Inflation across the euro zone’s biggest economies appears to be heating up again, with new data and market signals suggesting that the bloc is still absorbing a fresh energy shock tied to the Iran war. According to Bloomberg Economics, prices in the four largest euro-area economies likely rose sharply in May or at least stayed elevated, reinforcing concerns that inflation is not yet fully under control and strengthening the case for another interest-rate increase by the European Central Bank.
The pressure is being felt first and foremost through energy, but it is spreading more broadly through the economy. As reported by Le Monde earlier this month, euro-zone inflation climbed from 1.9% in February to 3% in April, with France’s rate rising from 1.1% to 2.5% over the same period. Gasoline, diesel and gas have become more expensive, while companies facing higher transport and input costs have started passing some of those increases on to consumers. In one example cited by the French newspaper, a company that uses gas in production, imports goods from Asia and operates a truck fleet said it was facing sharply higher costs across several parts of its business.
The latest round of price increases matters because Europe’s economy is still relatively fragile after the last inflation surge. The IMF has previously found that import prices were a major driver of euro-area inflation during the post-pandemic period, while domestic profits also rose significantly as businesses adjusted prices. That history helps explain why economists are watching the current shock so closely: once energy costs rise, they can ripple through manufacturing, transport, food and household goods, not just fuel bills.
In the euro zone’s largest economies, the picture appears uneven but clearly uncomfortable. Bloomberg says inflation in those countries likely either accelerated in May or remained at an already strong pace, a pattern that could keep the European Central Bank under pressure to act. The ECB has spent much of the past two years trying to bring inflation back toward its 2% target, and officials have repeatedly warned that repeated energy shocks can make inflation harder to anchor if firms and households begin expecting higher prices to persist.

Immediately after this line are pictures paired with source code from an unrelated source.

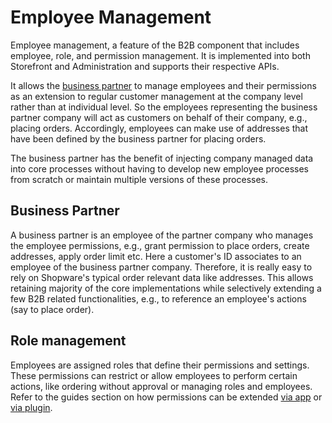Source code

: # Employee Management

Employee management, a feature of the B2B component that includes employee, role, and permission management. It is implemented into both Storefront and Administration and supports their respective APIs.

It allows the [business partner](#business-partner) to manage employees and their permissions as an extension to regular customer management at the company level rather than at individual level. So the employees representing the business partner company will act as customers on behalf of their company, e.g., placing orders. Accordingly, employees can make use of addresses that have been defined by the business partner for placing orders.

The business partner has the benefit of injecting company managed data into core processes without having to develop new employee processes from scratch or maintain multiple versions of these processes.

## Business Partner

A business partner is an employee of the partner company who manages the employee permissions, e.g., grant permission to place orders, create addresses, apply order limit etc. Here a customer's ID associates to an employee of the business partner company. Therefore, it is really easy to rely on Shopware's typical order relevant data like addresses. This allows retaining majority of the core implementations while selectively extending a few B2B related functionalities, e.g., to reference an employee's actions (say to place order).

## Role management

Employees are assigned roles that define their permissions and settings. These permissions can restrict or allow employees to perform certain actions, like ordering without approval or managing roles and employees. Refer to the guides section on how permissions can be extended [via app](../employee-management/guides/creating-own-permissions-via-app) or [via plugin](../employee-management/guides/creating-own-permissions-via-plugin).
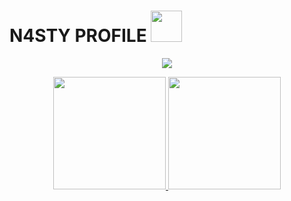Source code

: # N4STY PROFILE <img src="https://media.discordapp.net/attachments/1036829477939982447/1045723018170736650/1045022754665152532.gif" width="50">
<p align="center">
	<img src="https://lanyard-profile-readme.vercel.app/api/973588723809783928?hideTimestamp=true&hideBadges=False"/>
</p>

<div align="center">
  <a href="https://github.com/n4stysec">
  <img height="180em" src="https://github-readme-stats.vercel.app/api?username=n4stysec&show_icons=true&theme=dark&include_all_commits=true&count_private=true"/>
  <img height="180em" src="https://github-readme-stats.vercel.app/api/top-langs/?username=rafaballerini&layout=compact&langs_count=7&theme=dark"/>
</div>
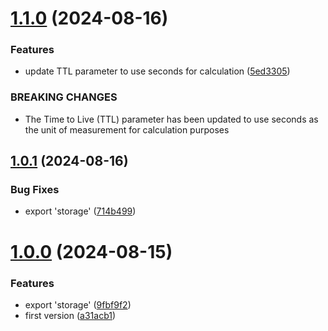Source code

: # [1.1.0](https://github.com/slothkit/storage/compare/v1.0.1...v1.1.0) (2024-08-16)


### Features

* update TTL parameter to use seconds for calculation ([5ed3305](https://github.com/slothkit/storage/commit/5ed3305977a888d0721ecb6a65fe9d8434246263))


### BREAKING CHANGES

* The Time to Live (TTL) parameter has been updated to use seconds as the unit of
measurement for calculation purposes



## [1.0.1](https://github.com/slothkit/storage/compare/v1.0.0...v1.0.1) (2024-08-16)


### Bug Fixes

* export 'storage' ([714b499](https://github.com/slothkit/storage/commit/714b499732a7662d6ec55fbfe037bbcd26d24d98))



# [1.0.0](https://github.com/slothkit/storage/compare/v0.0.3...v1.0.0) (2024-08-15)


### Features

* export 'storage' ([9fbf9f2](https://github.com/slothkit/storage/commit/9fbf9f2a78ada40d4421c1f1c7db3a0de2b08e99))
* first version ([a31acb1](https://github.com/slothkit/storage/commit/a31acb18a156691cb4bbfc5dd9b3375f976d79aa))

That is also why financial markets are paying close attention. Bloomberg’s reporting says bond markets are increasingly pricing in the risk of higher inflation, a sign investors think price pressures may last longer than central bankers hoped. A new rate hike would be aimed at preventing a renewed inflation cycle, but it would also add strain to borrowers, companies and governments already coping with slower growth and higher financing costs.
What happens next will depend partly on whether energy prices stabilize or rise further, and on how much of the shock businesses decide to absorb rather than pass along. For now, though, the evidence points in the same direction: the euro area is facing another broad inflation test, one that is already touching households at the gas pump and may soon show up in a wider range of everyday goods and services.